EP by The Creatures
- Released: 25 September 1981
- Recorded: 25–27 May 1981
- Studio: London
- Genres: Post-punk, art rock
- Label: Polydor
- Producers: Siouxsie and Budgie

The Creatures chronology
|  | Wild Things (1981) | Feast (1983) |

Music video
- "Mad Eyed Screamer" on Dailymotion

Siouxsie chronology
| Juju Siouxsie and the Banshees (1981) | Wild Things (1981) | A Kiss in the Dreamhouse Siouxsie and the Banshees (1982) |

= Wild Things (EP) =

Wild Things is the first release by British duo the Creatures (singer Siouxsie Sioux and drummer Budgie). It was issued on 25 September 1981 by Polydor Records as two 7" single records in a "double-album" style card cover, and is usually referred to as an EP. It peaked on the UK Singles Chart at No. 24, and the pair performed "Mad Eyed Screamer" on Top of the Pops. The EP was entirely remastered in 1997 and reissued as part of the A Bestiary Of CD compilation – which was also released on Spotify.

Professional ratings
Review scores
| Source | Rating |
| AllMusic | link |

==History==
The initial idea for Wild Things, and the Creatures, came about during the rehearsal sessions for the Siouxsie and the Banshees album Juju. While bassist Steven Severin and guitarist John McGeoch took a break, Siouxsie and drummer Budgie created the song "But Not Them". Deciding that it was complete as a drum-and-voice piece, they left it as it was, and later recorded it with four more tracks to accompany it. Budgie used marimba as an instrument. The session was produced by Siouxsie and Budgie and engineered by Mike Hedges. The result was the Wild Things EP (so named by Severin, who upon hearing it, said it sounded like something the creatures in the book Where the Wild Things Are would have danced to on their island). The only cover version on the EP was the Troggs' "Wild Thing"; Siouxsie added extra angry lyrics to the original; "Wild thing, I think I hate you/but I wanna know for sure/so come on, hit me hard/I hate you". "So Unreal" drew inspiration from the novel The Stepford Wives by Ira Levin, and "Mad Eyed Screamer" from local characters met in Hyde Park, London. The duo incorporated the songs "But Not Them", "So Unreal" and "Thumb" into Banshees concerts for many years afterwards.
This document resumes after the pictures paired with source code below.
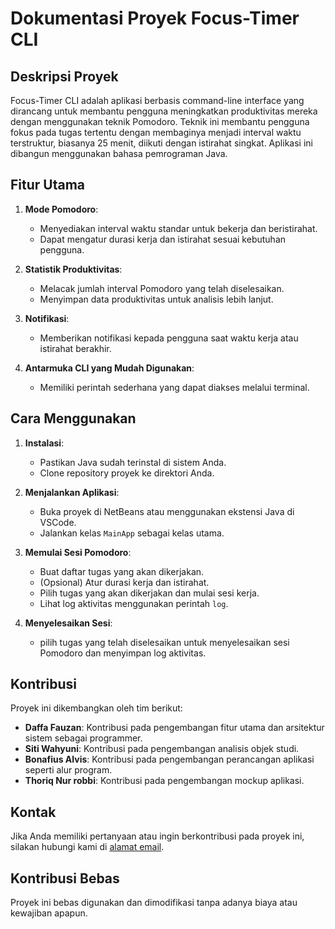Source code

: # Dokumentasi Proyek Focus-Timer CLI

## Deskripsi Proyek

Focus-Timer CLI adalah aplikasi berbasis command-line interface yang dirancang untuk membantu pengguna meningkatkan produktivitas mereka dengan menggunakan teknik Pomodoro. Teknik ini membantu pengguna fokus pada tugas tertentu dengan membaginya menjadi interval waktu terstruktur, biasanya 25 menit, diikuti dengan istirahat singkat. Aplikasi ini dibangun menggunakan bahasa pemrograman Java.

## Fitur Utama

1. **Mode Pomodoro**: 
   - Menyediakan interval waktu standar untuk bekerja dan beristirahat.
   - Dapat mengatur durasi kerja dan istirahat sesuai kebutuhan pengguna.

2. **Statistik Produktivitas**:
   - Melacak jumlah interval Pomodoro yang telah diselesaikan.
   - Menyimpan data produktivitas untuk analisis lebih lanjut.

3. **Notifikasi**:
   - Memberikan notifikasi kepada pengguna saat waktu kerja atau istirahat berakhir.

4. **Antarmuka CLI yang Mudah Digunakan**:
   - Memiliki perintah sederhana yang dapat diakses melalui terminal.

## Cara Menggunakan

1. **Instalasi**:
   - Pastikan Java sudah terinstal di sistem Anda.
   - Clone repository proyek ke direktori Anda.

2. **Menjalankan Aplikasi**:
   - Buka proyek di NetBeans atau menggunakan ekstensi Java di VSCode.
   - Jalankan kelas `MainApp` sebagai kelas utama.

3. **Memulai Sesi Pomodoro**:
   - Buat daftar tugas yang akan dikerjakan.
   - (Opsional) Atur durasi kerja dan istirahat.
   - Pilih tugas yang akan dikerjakan dan mulai sesi kerja.
   - Lihat log aktivitas menggunakan perintah `log`.

4. **Menyelesaikan Sesi**:
   - pilih tugas yang telah diselesaikan untuk menyelesaikan sesi Pomodoro dan menyimpan log aktivitas.

## Kontribusi

Proyek ini dikembangkan oleh tim berikut:

- **Daffa Fauzan**: Kontribusi pada pengembangan fitur utama dan arsitektur sistem sebagai programmer.
- **Siti Wahyuni**: Kontribusi pada pengembangan analisis objek studi.
- **Bonafius Alvis**: Kontribusi pada pengembangan perancangan aplikasi seperti alur program.
- **Thoriq Nur robbi**: Kontribusi pada pengembangan mockup aplikasi.

## Kontak

Jika Anda memiliki pertanyaan atau ingin berkontribusi pada proyek ini, silakan hubungi kami di [alamat email](mailto:daffafauzan0405@gmail.com).

## Kontribusi Bebas

Proyek ini bebas digunakan dan dimodifikasi tanpa adanya biaya atau kewajiban apapun.

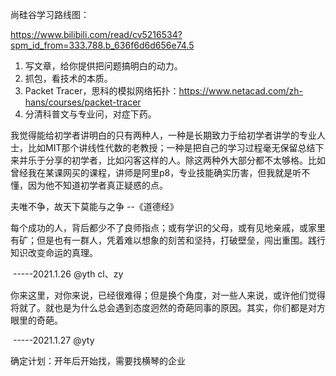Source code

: 尚硅谷学习路线图：

https://www.bilibili.com/read/cv5216534?spm_id_from=333.788.b_636f6d6d656e74.5



1. 写文章，给你提供把问题搞明白的动力。
2. 抓包，看技术的本质。
3. Packet Tracer，思科的模拟网络拓扑：https://www.netacad.com/zh-hans/courses/packet-tracer
4. 分清科普文与专业问，对症下药。

我觉得能给初学者讲明白的只有两种人，一种是长期致力于给初学者讲学的专业人士，比如MIT那个讲线性代数的老教授；一种是把自己的学习过程毫无保留总结下来并乐于分享的初学者，比如闪客这样的人。除这两种外大部分都不太够格。比如曾经我在某课网买的课程，讲师是阿里p8，专业技能确实历害，但我就是听不懂，因为他不知道初学者真正疑惑的点。





夫唯不争，故天下莫能与之争    --《道德经》



每个成功的人，背后都少不了良师指点；或有学识的父母，或有见地亲戚，或家里有矿；但是也有一群人，凭着难以想象的刻苦和坚持，打破壁垒，闯出重围。践行知识改变命运的真理。

​																																																		-----2021.1.26 @yth  cl、zy

你来这里，对你来说，已经很难得；但是换个角度，对一些人来说，或许他们觉得将就了。就也是为什么总会遇到态度迥然的奇葩同事的原因。其实，你们都是对方眼里的奇葩。

​																																																		-----2021.1.27 @yty



确定计划：开年后开始找，需要找横琴的企业





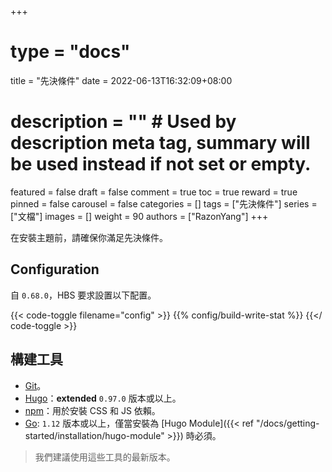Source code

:+++
# type = "docs"
title = "先決條件"
date = 2022-06-13T16:32:09+08:00
# description = "" # Used by description meta tag, summary will be used instead if not set or empty.
featured = false
draft = false
comment = true
toc = true
reward = true
pinned = false
carousel = false
categories = []
tags = ["先決條件"]
series = ["文檔"]
images = []
weight = 90
authors = ["RazonYang"]
+++

在安裝主題前，請確保你滿足先決條件。

<!--more-->

## Configuration

自 `0.68.0`，HBS 要求設置以下配置。

{{< code-toggle filename="config" >}}
{{% config/build-write-stat %}}
{{</ code-toggle >}}

## 構建工具

- [Git](https://git-scm.com/downloads)。
- [Hugo](https://gohugo.io/getting-started/installing/)：**extended** `0.97.0` 版本或以上。
- [npm](https://nodejs.org/en/download/)：用於安裝 CSS 和 JS  依賴。
- [Go](https://go.dev/dl/): `1.12` 版本或以上，僅當安裝為 [Hugo Module]({{< ref "/docs/getting-started/installation/hugo-module" >}}) 時必須。

> 我們建議使用這些工具的最新版本。
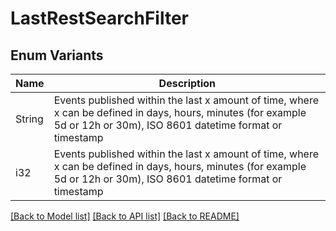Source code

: # LastRestSearchFilter

## Enum Variants

| Name | Description |
|---- | -----|
| String | Events published within the last x amount of time, where x can be defined in days, hours, minutes (for example 5d or 12h or 30m), ISO 8601 datetime format or timestamp |
| i32 | Events published within the last x amount of time, where x can be defined in days, hours, minutes (for example 5d or 12h or 30m), ISO 8601 datetime format or timestamp |

[[Back to Model list]](../README.md#documentation-for-models) [[Back to API list]](../README.md#documentation-for-api-endpoints) [[Back to README]](../README.md)


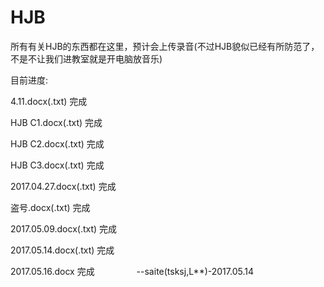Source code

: # HJB
所有有关HJB的东西都在这里，预计会上传录音(不过HJB貌似已经有所防范了，不是不让我们进教室就是开电脑放音乐)

目前进度:

4.11.docx(.txt) 完成

HJB C1.docx(.txt) 完成

HJB C2.docx(.txt) 完成

HJB C3.docx(.txt) 完成

2017.04.27.docx(.txt) 完成

盗号.docx(.txt) 完成

2017.05.09.docx(.txt) 完成

2017.05.14.docx(.txt) 完成

2017.05.16.docx 完成
                 --saite(tsksj,L**)-2017.05.14
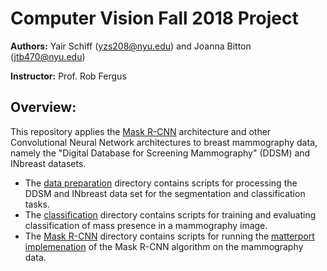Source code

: # Computer Vision Fall 2018 Project
**Authors:** Yair Schiff (yzs208@nyu.edu) and Joanna Bitton (jtb470@nyu.edu)

**Instructor:** Prof. Rob Fergus

## Overview:
This repository applies the [Mask R-CNN](https://github.com/matterport/Mask_RCNN) architecture and other Convolutional Neural Network architectures to breast mammography data, namely the "Digital Database for Screening Mammography" (DDSM) and INbreast datasets.


- The [data preparation](https://github.com/yair-schiff/CV_Project/tree/master/data_prep) directory contains scripts for processing the DDSM and INbreast data set for the segmentation and classification tasks.
- The [classification](https://github.com/yair-schiff/CV_Project/tree/master/classification) directory contains scripts for training and evaluating classification of mass presence in a mammography image.
- The [Mask R-CNN](https://github.com/yair-schiff/CV_Project/tree/master/Mask_RCNN) directory contains scripts for running the [matterport implemenation](https://github.com/matterport/Mask_RCNN) of the Mask R-CNN algorithm on the mammography data.
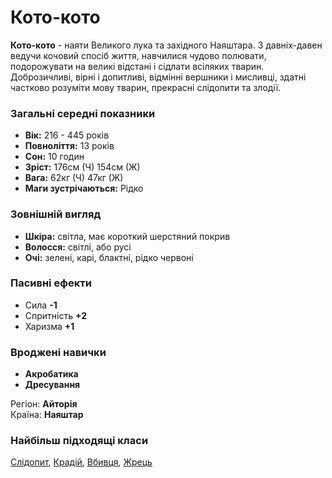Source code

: # Кото-кото

**Кото-кото** - наяти Великого лука та західного Наяштара. З давніх-давен ведучи кочовий спосіб життя, навчилися чудово полювати, подорожувати на великі відстані і сідлати всіляких тварин.<br />
Доброзичливі, вірні і допитливі, відмінні вершники і мисливці, здатні частково розуміти мову тварин, прекрасні слідопити та злодії.

### Загальні середні показники
  - **Вік:** 216 - 445 років
  - **Повноліття:** 13 років
  - **Сон:** 10 годин
  - **Зріст:** 176см (Ч) 154см (Ж)
  - **Вага:** 62кг (Ч) 47кг (Ж)
  - **Маги зустрічаються:** Рідко

### Зовнішній вигляд
  - **Шкіра:** світла, має короткий шерстяний покрив
  - **Волосся:** світлі, або русі
  - **Очі:** зелені, карі, блактні, рідко червоні

### Пасивні ефекти
  - Сила **-1**
  - Спритність **+2**
  - Харизма **+1**

### Вроджені навички
  - **Акробатика**
  - **Дресування**

Регіон: **Айторія**<br />
Країна: **Наяштар**

### Найбільш підходящі класи

[Слідопит](/docs/classes/ranger), [Крадій](/docs/classes/thief), [Вбивця](/docs/classes/killer), [Жрець](/docs/classes/priest)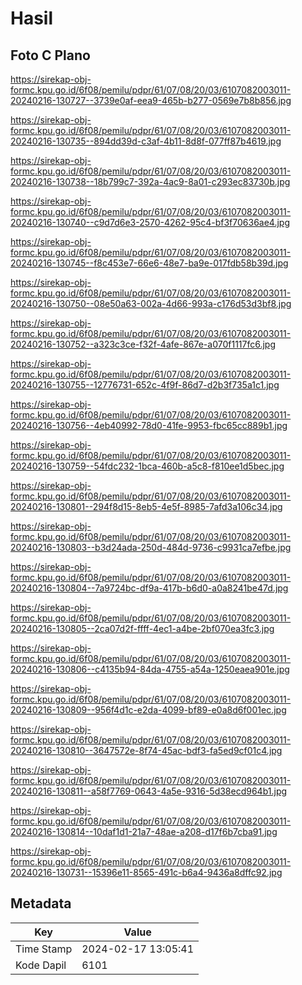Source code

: # Hasil

## Foto C Plano

https://sirekap-obj-formc.kpu.go.id/6f08/pemilu/pdpr/61/07/08/20/03/6107082003011-20240216-130727--3739e0af-eea9-465b-b277-0569e7b8b856.jpg

https://sirekap-obj-formc.kpu.go.id/6f08/pemilu/pdpr/61/07/08/20/03/6107082003011-20240216-130735--894dd39d-c3af-4b11-8d8f-077ff87b4619.jpg

https://sirekap-obj-formc.kpu.go.id/6f08/pemilu/pdpr/61/07/08/20/03/6107082003011-20240216-130738--18b799c7-392a-4ac9-8a01-c293ec83730b.jpg

https://sirekap-obj-formc.kpu.go.id/6f08/pemilu/pdpr/61/07/08/20/03/6107082003011-20240216-130740--c9d7d6e3-2570-4262-95c4-bf3f70636ae4.jpg

https://sirekap-obj-formc.kpu.go.id/6f08/pemilu/pdpr/61/07/08/20/03/6107082003011-20240216-130745--f8c453e7-66e6-48e7-ba9e-017fdb58b39d.jpg

https://sirekap-obj-formc.kpu.go.id/6f08/pemilu/pdpr/61/07/08/20/03/6107082003011-20240216-130750--08e50a63-002a-4d66-993a-c176d53d3bf8.jpg

https://sirekap-obj-formc.kpu.go.id/6f08/pemilu/pdpr/61/07/08/20/03/6107082003011-20240216-130752--a323c3ce-f32f-4afe-867e-a070f1117fc6.jpg

https://sirekap-obj-formc.kpu.go.id/6f08/pemilu/pdpr/61/07/08/20/03/6107082003011-20240216-130755--12776731-652c-4f9f-86d7-d2b3f735a1c1.jpg

https://sirekap-obj-formc.kpu.go.id/6f08/pemilu/pdpr/61/07/08/20/03/6107082003011-20240216-130756--4eb40992-78d0-41fe-9953-fbc65cc889b1.jpg

https://sirekap-obj-formc.kpu.go.id/6f08/pemilu/pdpr/61/07/08/20/03/6107082003011-20240216-130759--54fdc232-1bca-460b-a5c8-f810ee1d5bec.jpg

https://sirekap-obj-formc.kpu.go.id/6f08/pemilu/pdpr/61/07/08/20/03/6107082003011-20240216-130801--294f8d15-8eb5-4e5f-8985-7afd3a106c34.jpg

https://sirekap-obj-formc.kpu.go.id/6f08/pemilu/pdpr/61/07/08/20/03/6107082003011-20240216-130803--b3d24ada-250d-484d-9736-c9931ca7efbe.jpg

https://sirekap-obj-formc.kpu.go.id/6f08/pemilu/pdpr/61/07/08/20/03/6107082003011-20240216-130804--7a9724bc-df9a-417b-b6d0-a0a8241be47d.jpg

https://sirekap-obj-formc.kpu.go.id/6f08/pemilu/pdpr/61/07/08/20/03/6107082003011-20240216-130805--2ca07d2f-ffff-4ec1-a4be-2bf070ea3fc3.jpg

https://sirekap-obj-formc.kpu.go.id/6f08/pemilu/pdpr/61/07/08/20/03/6107082003011-20240216-130806--c4135b94-84da-4755-a54a-1250eaea901e.jpg

https://sirekap-obj-formc.kpu.go.id/6f08/pemilu/pdpr/61/07/08/20/03/6107082003011-20240216-130809--956f4d1c-e2da-4099-bf89-e0a8d6f001ec.jpg

https://sirekap-obj-formc.kpu.go.id/6f08/pemilu/pdpr/61/07/08/20/03/6107082003011-20240216-130810--3647572e-8f74-45ac-bdf3-fa5ed9cf01c4.jpg

https://sirekap-obj-formc.kpu.go.id/6f08/pemilu/pdpr/61/07/08/20/03/6107082003011-20240216-130811--a58f7769-0643-4a5e-9316-5d38ecd964b1.jpg

https://sirekap-obj-formc.kpu.go.id/6f08/pemilu/pdpr/61/07/08/20/03/6107082003011-20240216-130814--10daf1d1-21a7-48ae-a208-d17f6b7cba91.jpg

https://sirekap-obj-formc.kpu.go.id/6f08/pemilu/pdpr/61/07/08/20/03/6107082003011-20240216-130731--15396e11-8565-491c-b6a4-9436a8dffc92.jpg


## Metadata

| Key        | Value               |
| ---------- | ------------------- |
| Time Stamp | 2024-02-17 13:05:41 |
| Kode Dapil | 6101                |




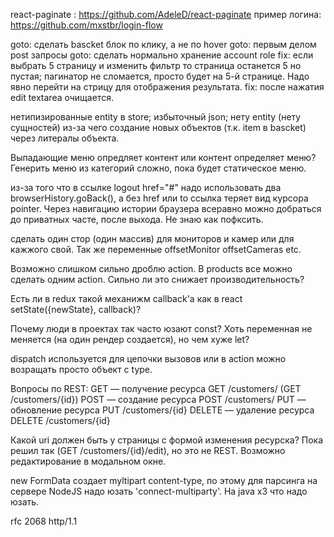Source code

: react-paginate : https://github.com/AdeleD/react-paginate
пример логина: https://github.com/mxstbr/login-flow



goto: сделать bascket блок по клику, а не по hover
goto: первым делом post запросы
goto: сделать нормально хранение account role
fix: если выбрать 5 страницу и изменить фильтр то страница останется 5 но пустая; пагинатор не сломается, просто будет на 5-й странице. Надо явно перейти на стрицу для отображения результата.
fix: после нажатия edit textarea очищается.

нетипизированные entity в store; избыточный json; нету entity (нету сущностей) из-за чего создание новых объектов (т.к. item в bascket) через литералы объекта.

Выпадающие меню опредляет контент или контент определяет меню? Генерить меню из категорий сложно, пока будет статическое меню.

из-за того что в ссылке logout href="#" надо использовать два browserHistory.goBack(), а без href или to ссылка теряет вид курсора pointer. Через навигацию истории браузера всеравно можно добраться до приватных часте, после выхода. Не знаю как пофксить.

сделать один стор (один массив) для мониторов и камер или для кажжого свой. Так же переменные offsetMonitor offsetCameras etc.

Возможно слишком сильно дроблю action. В products все можно сделать одним action. Сильно ли это снижает производительность?

Есть ли в redux такой механижм callback'a как в react setState({newState}, callback)?

Почему люди в проектах так часто юзают const? Хоть переменная не меняется (на один рендер создается), но чем хуже let?

dispatch используется для цепочки вызовов или в action можно возращать просто объект с type.

Вопросы по REST:
GET — получение ресурса   GET /customers/ (GET /customers/{id})
POST — создание ресурса   POST /customers/
PUT — обновление ресурса  PUT /customers/{id}
DELETE — удаление ресурса DELETE /customers/{id}

Какой uri должен быть у страницы с формой изменения ресурска? Пока решил так (GET /customers/{id}/edit), но это не REST. Возможно редактирование в модальном окне.

new FormData создает myltipart content-type, по этому для парсинга на сервере NodeJS надо юзать 'connect-multiparty'. На java х3 что надо юзать.


rfc 2068 http/1.1
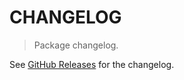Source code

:# CHANGELOG

> Package changelog.

See [GitHub Releases](https://github.com/stdlib-js/utils-pluck/releases) for the changelog.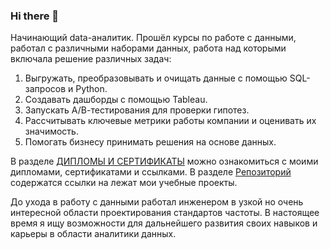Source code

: ### Hi there 👋

<!--
**chistyakovma/chistyakovma** is a ✨ _special_ ✨ repository because its `README.md` (this file) appears on your GitHub profile.

Here are some ideas to get you started:

- 🔭 I’m currently working on ...
- 🌱 I’m currently learning ...
- 👯 I’m looking to collaborate on ...
- 🤔 I’m looking for help with ...
- 💬 Ask me about ...
- 📫 How to reach me: ...
- 😄 Pronouns: ...
- ⚡ Fun fact: ...
-->
Начинающий data-аналитик. Прошёл курсы по работе с данными, работал с различными наборами данных, работа над которыми включала решение различных задач: 
1. Выгружать, преобразовывать и очищать данные с помощью SQL-запросов и Python.
2. Создавать дашборды с помощью Tableau.
3. Запускать А/В-тестирования для проверки гипотез.
4. Рассчитывать ключевые метрики работы компании и оценивать их значимость.
5. Помогать бизнесу принимать решения на основе данных.

В разделе [ДИПЛОМЫ И СЕРТИФИКАТЫ](https://github.com/chistyakovma/diploms) можно ознакомиться с моими дипломами, сертификатами и ссылками. В разделе [Репозиторий](https://github.com/chistyakovma/data_analysis_projects) содержатся ссылки на лежат мои учебные проекты.

До ухода в работу с данными работал инженером в узкой но очень интересной области проектирования стандартов частоты. В настоящее время я ищу возможности для дальнейшего развития своих навыков и карьеры в области аналитики данных.

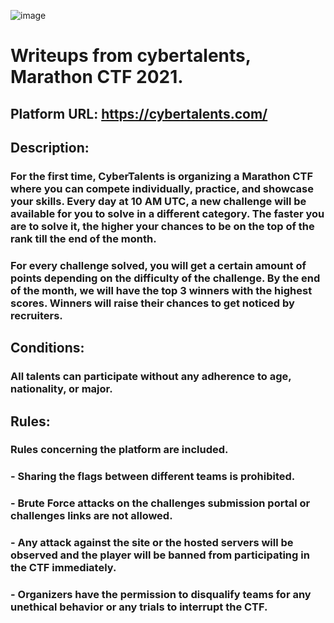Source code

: ![image](https://user-images.githubusercontent.com/33517160/113299215-5085d600-9305-11eb-8da7-971c616b0a37.png)


# Writeups from cybertalents, Marathon CTF 2021.

## Platform URL: https://cybertalents.com/

## Description:
### For the first time, CyberTalents is organizing a Marathon CTF where you can compete individually, practice, and showcase your skills. Every day at 10 AM UTC, a new challenge will be available for you to solve in a different category. The faster you are to solve it, the higher your chances to be on the top of the rank till the end of the month.

### For every challenge solved, you will get a certain amount of points depending on the difficulty of the challenge. By the end of the month, we will have the top 3 winners with the highest scores. Winners will raise their chances to get noticed by recruiters.

## Conditions:
### All talents can participate without any adherence to age, nationality, or major.

## Rules:
### Rules concerning the platform are included.
### - Sharing the flags between different teams is prohibited.
### - Brute Force attacks on the challenges submission portal or challenges links are not allowed.
### - Any attack against the site or the hosted servers will be observed and the player will be banned from participating in the CTF immediately.
### - Organizers have the permission to disqualify teams for any unethical behavior or any trials to interrupt the CTF.

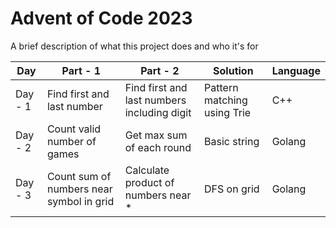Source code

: 
# Advent of Code 2023

A brief description of what this project does and who it's for

| Day     | Part - 1                                 | Part - 2                                    | Solution                    | Language |
|---------|------------------------------------------|---------------------------------------------|-----------------------------|----------|
| Day - 1 | Find first and last number               | Find first and last numbers including digit | Pattern matching using Trie | C++      |
| Day - 2 | Count valid number of games              | Get max sum of each round                   | Basic string                | Golang   |
| Day - 3 | Count sum of numbers near symbol in grid | Calculate product of numbers near *         | DFS on grid                 | Golang   |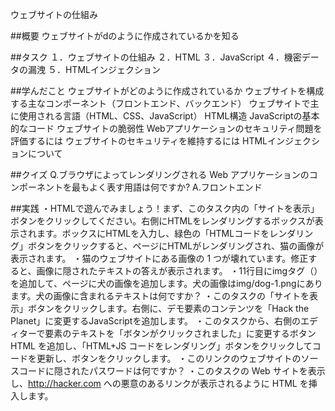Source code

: ウェブサイトの仕組み

##概要
ウェブサイトがdのように作成されているかを知る


##タスク
１．ウェブサイトの仕組み
２．HTML
３．JavaScript
４．機密データの漏洩
５．HTMLインジェクション


##学んだこと
ウェブサイトがどのように作成されているか
ウェブサイトを構成する主なコンポーネント（フロントエンド、バックエンド）
ウェブサイトで主に使用される言語（HTML、CSS、JavaScript）
HTML構造
JavaScriptの基本的なコード
ウェブサイトの脆弱性
Webアプリケーションのセキュリティ問題を評価するには
ウェブサイトのセキュリティを維持するには
HTMLインジェクションについて


##クイズ
Q.ブラウザによってレンダリングされる Web アプリケーションのコンポーネントを最もよく表す用語は何ですか?
A.フロントエンド


##実践
・HTMLで遊んでみましょう！まず、このタスク内の「サイトを表示」ボタンをクリックしてください。右側にHTMLをレンダリングするボックスが表示されます。ボックスにHTMLを入力し、緑色の「HTMLコードをレンダリング」ボタンをクリックすると、ページにHTMLがレンダリングされ、猫の画像が表示されます。
・猫のウェブサイトにある画像の 1 つが壊れています。修正すると、画像に隠されたテキストの答えが表示されます。
・11行目にimgタグ（<img>）を追加して、ページに犬の画像を追加します。犬の画像はimg/dog-1.pngにあります。犬の画像に含まれるテキストは何ですか？
・このタスクの「サイトを表示」ボタンをクリックします。右側に、デモ要素のコンテンツを「Hack the Planet」に変更するJavaScriptを追加します。
・このタスクから、右側のエディターで要素のテキストを「ボタンがクリックされました」に変更するボタン HTML を追加し、「HTML+JS コードをレンダリング」ボタンをクリックしてコードを更新し、ボタンをクリックします。
・このリンクのウェブサイトのソースコードに隠されたパスワードは何ですか？
・このタスクの Web サイトを表示し、http://hacker.com への悪意のあるリンクが表示されるように HTML を挿入します。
The erotic sleeve art featuring Siouxsie and Budgie half-naked under a shower was inspired by the pictures of Man Ray; the artwork caused some controversy. Another shoot, inspired by John Everett Millais's painting Ophelia, featured the singer naked under many flowers and shallow water.

==Critical reception==
Record Mirror called it "a surprise and a triumph... Several Siouxsie voices over Budgie's quite magnificent drums and percussion make up the entire fabric of the thing, but it never sounds sparse."

==Legacy==
Singer Kate Jackson of the Long Blondes rated "So Unreal" as one of her favourite tracks, saying: "Siouxsie [has got] sharp lyrics and staccato vocals. Budgie is one of the most interesting drummers in the world. He uses drum sounds melodically as well as rhythmically which makes this drum/vocal duo work. You can hear their passion for each other in these recordings, they are so alive, despite being so minimal".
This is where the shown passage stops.